Activity: Below are some records; quote exactly the lines from the one that contains "broken tests. (#13617)" through the one that contains "[//]: # (current developments)", inclusive, and no others.

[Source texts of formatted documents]
= = = =

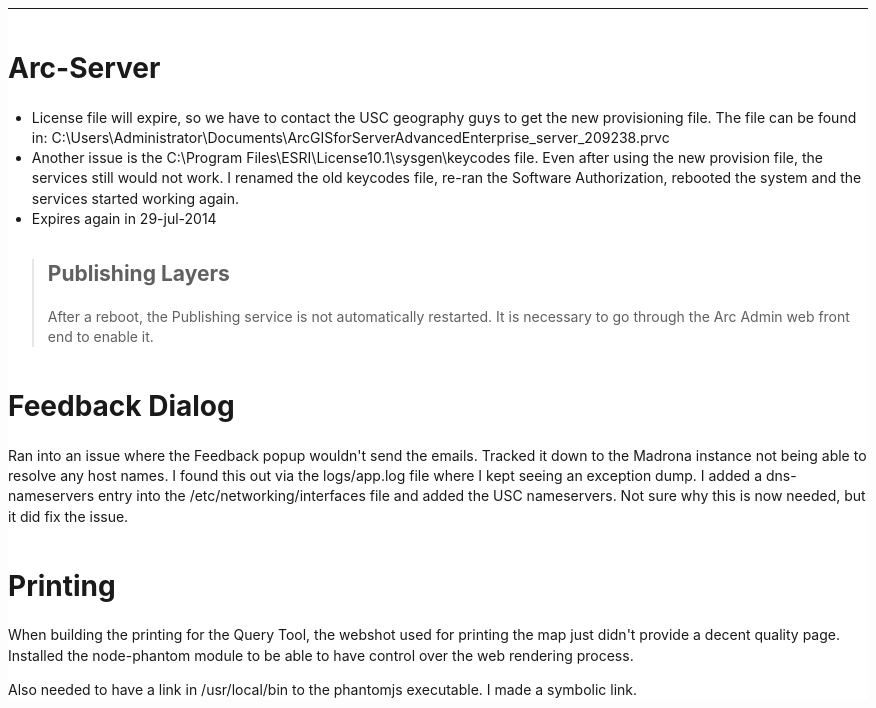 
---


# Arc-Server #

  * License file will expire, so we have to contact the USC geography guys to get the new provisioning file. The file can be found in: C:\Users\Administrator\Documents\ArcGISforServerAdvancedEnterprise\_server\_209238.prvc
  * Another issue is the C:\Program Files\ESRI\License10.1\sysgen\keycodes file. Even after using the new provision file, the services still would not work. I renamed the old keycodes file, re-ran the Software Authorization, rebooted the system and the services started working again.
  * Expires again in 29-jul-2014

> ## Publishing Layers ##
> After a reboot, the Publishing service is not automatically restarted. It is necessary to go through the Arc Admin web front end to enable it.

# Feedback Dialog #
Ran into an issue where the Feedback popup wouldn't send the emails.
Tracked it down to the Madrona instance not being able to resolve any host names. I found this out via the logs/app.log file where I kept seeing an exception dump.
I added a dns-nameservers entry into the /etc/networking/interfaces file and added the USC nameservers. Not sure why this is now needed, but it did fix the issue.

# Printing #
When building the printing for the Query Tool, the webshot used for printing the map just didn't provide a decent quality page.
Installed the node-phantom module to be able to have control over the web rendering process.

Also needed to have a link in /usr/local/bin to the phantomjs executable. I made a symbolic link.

= = = =

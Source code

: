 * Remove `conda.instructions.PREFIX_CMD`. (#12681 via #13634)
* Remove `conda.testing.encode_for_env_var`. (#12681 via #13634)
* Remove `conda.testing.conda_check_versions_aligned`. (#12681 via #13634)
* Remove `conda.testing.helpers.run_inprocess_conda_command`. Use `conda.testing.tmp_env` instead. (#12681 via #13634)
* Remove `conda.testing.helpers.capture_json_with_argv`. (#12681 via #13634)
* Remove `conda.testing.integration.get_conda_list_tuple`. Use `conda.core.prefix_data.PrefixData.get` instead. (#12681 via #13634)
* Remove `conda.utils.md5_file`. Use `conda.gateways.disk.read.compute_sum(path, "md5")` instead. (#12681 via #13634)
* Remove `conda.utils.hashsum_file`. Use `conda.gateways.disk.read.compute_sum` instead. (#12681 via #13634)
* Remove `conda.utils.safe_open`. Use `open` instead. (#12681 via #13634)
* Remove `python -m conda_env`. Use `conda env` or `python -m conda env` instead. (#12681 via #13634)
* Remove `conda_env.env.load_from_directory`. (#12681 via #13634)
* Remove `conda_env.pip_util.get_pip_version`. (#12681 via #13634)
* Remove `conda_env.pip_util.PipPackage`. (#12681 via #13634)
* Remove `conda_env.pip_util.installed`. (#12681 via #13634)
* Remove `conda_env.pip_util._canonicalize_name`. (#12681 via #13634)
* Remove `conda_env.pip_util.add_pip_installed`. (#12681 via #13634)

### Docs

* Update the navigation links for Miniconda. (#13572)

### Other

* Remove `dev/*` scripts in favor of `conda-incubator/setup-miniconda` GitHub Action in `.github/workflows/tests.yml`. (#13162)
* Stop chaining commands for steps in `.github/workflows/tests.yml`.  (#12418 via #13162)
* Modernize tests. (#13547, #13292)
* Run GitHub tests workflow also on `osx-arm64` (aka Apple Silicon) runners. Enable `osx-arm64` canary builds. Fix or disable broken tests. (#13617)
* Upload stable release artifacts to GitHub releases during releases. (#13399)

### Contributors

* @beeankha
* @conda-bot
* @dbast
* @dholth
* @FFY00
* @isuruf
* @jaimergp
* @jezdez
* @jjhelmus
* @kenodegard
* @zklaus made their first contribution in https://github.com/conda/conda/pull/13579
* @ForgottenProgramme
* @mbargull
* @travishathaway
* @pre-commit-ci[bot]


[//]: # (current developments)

= = = =

Answer space:
* Run GitHub tests workflow also on `osx-arm64` (aka Apple Silicon) runners. Enable `osx-arm64` canary builds. Fix or disable broken tests. (#13617)
* Upload stable release artifacts to GitHub releases during releases. (#13399)

### Contributors

* @beeankha
* @conda-bot
* @dbast
* @dholth
* @FFY00
* @isuruf
* @jaimergp
* @jezdez
* @jjhelmus
* @kenodegard
* @zklaus made their first contribution in https://github.com/conda/conda/pull/13579
* @ForgottenProgramme
* @mbargull
* @travishathaway
* @pre-commit-ci[bot]


[//]: # (current developments)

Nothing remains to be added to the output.